Research at the RBML | Glenda Sluga uses the Wellington Koo papers to tell a story of economic development

Professor Glenda Sluga, author of The Invention of International Order: Remaking Europe After Napoleon, recently visited the RBML to extend her research on the intellectual foundations of international cooperation into the twentieth century. Examining the Wellington Koo and David Owen collections, Sluga is investigating how ideas about economic development were expressed in the founding of the United Nations.  Below, Sluga describes her archival approach and some of her finds.

 

How long have you been using RBML materials (for this and/or previous research)?

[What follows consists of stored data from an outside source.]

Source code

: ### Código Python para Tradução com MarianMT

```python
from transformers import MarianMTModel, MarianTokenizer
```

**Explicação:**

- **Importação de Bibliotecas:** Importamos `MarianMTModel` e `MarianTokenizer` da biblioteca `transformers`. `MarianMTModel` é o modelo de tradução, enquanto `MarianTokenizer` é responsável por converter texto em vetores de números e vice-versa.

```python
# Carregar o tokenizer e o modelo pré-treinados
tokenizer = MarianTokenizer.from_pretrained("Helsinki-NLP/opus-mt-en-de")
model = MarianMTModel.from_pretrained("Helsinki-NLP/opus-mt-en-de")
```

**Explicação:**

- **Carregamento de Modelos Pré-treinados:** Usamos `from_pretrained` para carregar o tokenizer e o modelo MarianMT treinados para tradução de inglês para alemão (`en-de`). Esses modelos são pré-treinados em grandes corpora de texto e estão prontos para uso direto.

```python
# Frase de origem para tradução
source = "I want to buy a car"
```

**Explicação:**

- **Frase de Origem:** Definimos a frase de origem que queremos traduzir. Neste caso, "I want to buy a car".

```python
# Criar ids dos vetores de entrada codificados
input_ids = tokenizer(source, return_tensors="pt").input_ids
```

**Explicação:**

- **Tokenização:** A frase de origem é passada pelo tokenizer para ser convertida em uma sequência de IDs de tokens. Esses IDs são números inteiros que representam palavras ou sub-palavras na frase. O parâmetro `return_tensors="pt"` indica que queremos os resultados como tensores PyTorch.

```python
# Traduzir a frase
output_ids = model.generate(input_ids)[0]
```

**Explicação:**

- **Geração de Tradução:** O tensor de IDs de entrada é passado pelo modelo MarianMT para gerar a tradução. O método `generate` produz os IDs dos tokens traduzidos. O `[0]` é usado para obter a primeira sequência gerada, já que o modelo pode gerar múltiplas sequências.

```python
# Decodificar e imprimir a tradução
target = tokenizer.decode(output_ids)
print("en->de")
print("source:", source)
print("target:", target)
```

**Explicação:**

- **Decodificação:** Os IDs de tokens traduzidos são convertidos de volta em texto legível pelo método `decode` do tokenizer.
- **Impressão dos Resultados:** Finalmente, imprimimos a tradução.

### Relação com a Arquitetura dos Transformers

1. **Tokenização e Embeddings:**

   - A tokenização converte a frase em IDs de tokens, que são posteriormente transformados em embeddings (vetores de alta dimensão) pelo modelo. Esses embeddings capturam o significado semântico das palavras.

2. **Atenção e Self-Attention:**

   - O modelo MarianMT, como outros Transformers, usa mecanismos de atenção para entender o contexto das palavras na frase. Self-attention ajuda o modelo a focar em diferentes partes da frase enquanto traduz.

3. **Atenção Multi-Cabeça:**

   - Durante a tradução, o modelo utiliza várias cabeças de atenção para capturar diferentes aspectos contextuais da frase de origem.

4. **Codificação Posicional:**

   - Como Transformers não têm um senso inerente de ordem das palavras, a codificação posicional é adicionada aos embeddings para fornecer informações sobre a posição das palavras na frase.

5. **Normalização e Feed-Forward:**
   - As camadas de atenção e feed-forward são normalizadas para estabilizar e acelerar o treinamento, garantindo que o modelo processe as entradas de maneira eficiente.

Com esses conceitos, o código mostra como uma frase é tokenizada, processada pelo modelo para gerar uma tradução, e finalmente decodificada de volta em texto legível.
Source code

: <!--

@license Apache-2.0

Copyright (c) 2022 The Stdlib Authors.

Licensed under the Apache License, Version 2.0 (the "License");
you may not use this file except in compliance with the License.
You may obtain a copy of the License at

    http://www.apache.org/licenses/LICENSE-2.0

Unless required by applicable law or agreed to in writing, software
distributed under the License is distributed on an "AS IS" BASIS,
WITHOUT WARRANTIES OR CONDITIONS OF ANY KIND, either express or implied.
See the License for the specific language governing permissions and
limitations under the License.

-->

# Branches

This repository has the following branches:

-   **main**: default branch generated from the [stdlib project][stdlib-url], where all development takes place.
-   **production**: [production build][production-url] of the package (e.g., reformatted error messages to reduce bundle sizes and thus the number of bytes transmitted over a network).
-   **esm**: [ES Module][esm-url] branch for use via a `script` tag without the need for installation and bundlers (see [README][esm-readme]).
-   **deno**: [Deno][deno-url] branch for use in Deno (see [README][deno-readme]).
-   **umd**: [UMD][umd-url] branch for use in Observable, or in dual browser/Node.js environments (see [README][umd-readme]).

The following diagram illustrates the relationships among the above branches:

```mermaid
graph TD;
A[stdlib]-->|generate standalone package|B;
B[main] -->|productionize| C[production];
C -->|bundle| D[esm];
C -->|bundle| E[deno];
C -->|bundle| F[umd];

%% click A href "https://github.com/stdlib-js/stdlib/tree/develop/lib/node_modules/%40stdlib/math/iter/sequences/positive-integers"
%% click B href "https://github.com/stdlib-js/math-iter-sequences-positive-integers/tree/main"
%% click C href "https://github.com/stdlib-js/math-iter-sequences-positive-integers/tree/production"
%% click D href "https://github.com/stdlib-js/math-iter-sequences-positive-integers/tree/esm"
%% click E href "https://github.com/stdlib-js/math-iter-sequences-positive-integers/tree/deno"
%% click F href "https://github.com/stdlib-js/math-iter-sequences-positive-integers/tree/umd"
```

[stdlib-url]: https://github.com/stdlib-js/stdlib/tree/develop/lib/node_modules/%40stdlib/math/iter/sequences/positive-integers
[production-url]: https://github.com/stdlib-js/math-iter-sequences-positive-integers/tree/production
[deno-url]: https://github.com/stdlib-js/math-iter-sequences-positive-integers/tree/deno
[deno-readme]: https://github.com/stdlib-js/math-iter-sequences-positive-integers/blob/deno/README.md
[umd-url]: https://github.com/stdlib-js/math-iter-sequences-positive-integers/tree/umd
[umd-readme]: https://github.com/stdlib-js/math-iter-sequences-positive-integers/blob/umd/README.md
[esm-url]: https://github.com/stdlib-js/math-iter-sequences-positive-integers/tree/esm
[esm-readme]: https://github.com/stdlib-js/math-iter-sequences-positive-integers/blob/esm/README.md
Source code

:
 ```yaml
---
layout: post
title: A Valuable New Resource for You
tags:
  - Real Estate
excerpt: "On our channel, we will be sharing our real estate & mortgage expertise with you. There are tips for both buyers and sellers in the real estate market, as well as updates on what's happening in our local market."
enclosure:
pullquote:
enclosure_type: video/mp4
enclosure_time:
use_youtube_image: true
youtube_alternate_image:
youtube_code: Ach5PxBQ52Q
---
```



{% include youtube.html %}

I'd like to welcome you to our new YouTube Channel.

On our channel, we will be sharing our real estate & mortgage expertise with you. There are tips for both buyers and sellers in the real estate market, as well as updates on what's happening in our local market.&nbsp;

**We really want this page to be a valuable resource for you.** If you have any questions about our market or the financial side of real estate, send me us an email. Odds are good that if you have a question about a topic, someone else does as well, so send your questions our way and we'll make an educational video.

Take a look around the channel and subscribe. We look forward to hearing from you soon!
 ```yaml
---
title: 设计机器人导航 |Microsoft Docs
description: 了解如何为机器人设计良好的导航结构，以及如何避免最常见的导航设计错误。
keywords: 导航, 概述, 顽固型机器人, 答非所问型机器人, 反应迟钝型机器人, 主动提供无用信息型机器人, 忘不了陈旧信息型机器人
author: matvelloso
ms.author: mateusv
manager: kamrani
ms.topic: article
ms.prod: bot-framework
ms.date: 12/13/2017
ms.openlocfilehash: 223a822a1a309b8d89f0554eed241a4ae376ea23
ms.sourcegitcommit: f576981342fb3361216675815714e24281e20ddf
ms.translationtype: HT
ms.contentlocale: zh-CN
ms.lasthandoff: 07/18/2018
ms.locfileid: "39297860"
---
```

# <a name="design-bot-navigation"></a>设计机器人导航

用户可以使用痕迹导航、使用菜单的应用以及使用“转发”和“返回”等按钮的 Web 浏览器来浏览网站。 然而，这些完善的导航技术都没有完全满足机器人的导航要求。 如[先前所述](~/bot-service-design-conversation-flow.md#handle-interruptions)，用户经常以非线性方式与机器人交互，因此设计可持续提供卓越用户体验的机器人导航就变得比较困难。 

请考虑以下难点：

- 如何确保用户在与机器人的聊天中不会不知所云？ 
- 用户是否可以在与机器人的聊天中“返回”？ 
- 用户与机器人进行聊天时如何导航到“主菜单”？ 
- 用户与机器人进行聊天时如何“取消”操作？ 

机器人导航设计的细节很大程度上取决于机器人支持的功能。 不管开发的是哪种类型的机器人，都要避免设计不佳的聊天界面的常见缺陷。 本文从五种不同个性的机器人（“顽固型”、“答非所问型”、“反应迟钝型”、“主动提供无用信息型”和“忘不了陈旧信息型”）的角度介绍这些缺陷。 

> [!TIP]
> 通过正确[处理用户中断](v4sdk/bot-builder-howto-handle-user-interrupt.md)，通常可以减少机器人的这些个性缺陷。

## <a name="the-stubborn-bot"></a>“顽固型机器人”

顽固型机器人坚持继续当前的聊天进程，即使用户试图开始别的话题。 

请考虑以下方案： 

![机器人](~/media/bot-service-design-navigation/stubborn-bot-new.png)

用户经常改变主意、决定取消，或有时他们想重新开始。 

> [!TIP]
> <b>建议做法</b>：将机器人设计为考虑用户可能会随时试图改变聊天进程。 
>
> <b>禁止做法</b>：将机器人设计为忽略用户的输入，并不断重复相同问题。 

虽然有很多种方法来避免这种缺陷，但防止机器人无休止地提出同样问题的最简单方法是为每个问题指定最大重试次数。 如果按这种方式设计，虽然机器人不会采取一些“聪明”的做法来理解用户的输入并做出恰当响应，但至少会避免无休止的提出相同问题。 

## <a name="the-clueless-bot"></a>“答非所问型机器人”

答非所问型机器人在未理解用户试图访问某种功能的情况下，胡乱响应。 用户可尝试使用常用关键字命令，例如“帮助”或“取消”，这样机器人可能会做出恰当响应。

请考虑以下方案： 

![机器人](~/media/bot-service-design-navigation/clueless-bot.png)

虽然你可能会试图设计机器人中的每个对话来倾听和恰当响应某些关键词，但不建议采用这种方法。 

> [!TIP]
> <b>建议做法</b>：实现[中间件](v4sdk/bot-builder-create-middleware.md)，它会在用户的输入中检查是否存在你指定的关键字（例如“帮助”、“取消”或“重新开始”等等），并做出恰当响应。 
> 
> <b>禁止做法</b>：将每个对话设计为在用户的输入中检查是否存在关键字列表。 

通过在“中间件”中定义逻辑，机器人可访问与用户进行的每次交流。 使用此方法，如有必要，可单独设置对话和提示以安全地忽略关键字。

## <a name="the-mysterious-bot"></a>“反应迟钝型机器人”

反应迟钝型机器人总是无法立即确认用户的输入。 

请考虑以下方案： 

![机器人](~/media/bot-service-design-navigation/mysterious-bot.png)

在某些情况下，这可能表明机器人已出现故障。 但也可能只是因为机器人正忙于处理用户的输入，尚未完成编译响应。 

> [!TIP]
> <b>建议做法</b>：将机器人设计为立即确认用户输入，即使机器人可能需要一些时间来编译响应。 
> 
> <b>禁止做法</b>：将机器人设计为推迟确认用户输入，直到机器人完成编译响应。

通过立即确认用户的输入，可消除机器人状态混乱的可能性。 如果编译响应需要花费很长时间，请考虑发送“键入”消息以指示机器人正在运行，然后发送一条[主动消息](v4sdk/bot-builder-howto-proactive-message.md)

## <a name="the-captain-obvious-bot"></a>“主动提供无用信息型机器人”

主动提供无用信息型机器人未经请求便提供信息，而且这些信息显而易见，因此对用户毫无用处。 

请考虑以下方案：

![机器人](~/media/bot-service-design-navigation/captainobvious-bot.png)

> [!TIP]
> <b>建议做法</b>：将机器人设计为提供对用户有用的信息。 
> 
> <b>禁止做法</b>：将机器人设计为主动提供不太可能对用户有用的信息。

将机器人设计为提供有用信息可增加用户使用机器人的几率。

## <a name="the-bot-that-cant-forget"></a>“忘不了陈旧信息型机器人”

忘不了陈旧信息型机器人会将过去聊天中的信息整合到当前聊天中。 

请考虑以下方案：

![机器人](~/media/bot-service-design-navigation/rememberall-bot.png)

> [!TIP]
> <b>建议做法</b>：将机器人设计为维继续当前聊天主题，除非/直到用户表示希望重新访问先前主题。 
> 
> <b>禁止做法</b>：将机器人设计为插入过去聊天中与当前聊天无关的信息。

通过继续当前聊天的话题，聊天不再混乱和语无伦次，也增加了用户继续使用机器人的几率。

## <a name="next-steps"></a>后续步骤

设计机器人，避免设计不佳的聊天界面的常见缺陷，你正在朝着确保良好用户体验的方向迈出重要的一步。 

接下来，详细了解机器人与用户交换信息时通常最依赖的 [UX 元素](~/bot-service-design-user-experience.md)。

The RBML has amazing archives when it comes to the history of the UN, because so many people who worked there, or had some association with the UN have left their papers to the RBML.

What have you found? Did you come here knowing this material was here?

I discovered all sorts of interesting things – Gunnar Myrdal, the head of the UN economic commission for Europe, writing to David Owen, who is running the Economic and Social Council (and to whom Myrdal answers), about an ‘old lady’ who comes into his office to encourage him to be involved in a Moscow Conference in 1952 that is meant to open up trade between East and West. The old lady, it turns out, is a famous Australian, Jessie Street. She was a vocal advocate for women’s rights, and indigenous rights, and one of the few women in the original Australian delegation to the UNCIO, in San Francisco in 1945 – the conference that was to draft a UN Charter. Street is so interesting, and to see her moving in and out of these offices gives this whole period and the fraught politics of the Cold War at the UN a human cast.

What have you found that’s surprised or perplexed you?

I found a Chinese bureaucrat at the UN advocating for a planetary politics in 1945. This is extraodinary, and it speaks to the range of economic thinking that international organizations inspired through the 20th century. My project wants to capture that history.

What advice do you have for other researchers or students interested in using RBML’s special collections?

Use it ambitiously and intuitively to find really exciting information about all kinds of topics that we cannot always get a sense of by sticking to institutional or state archives.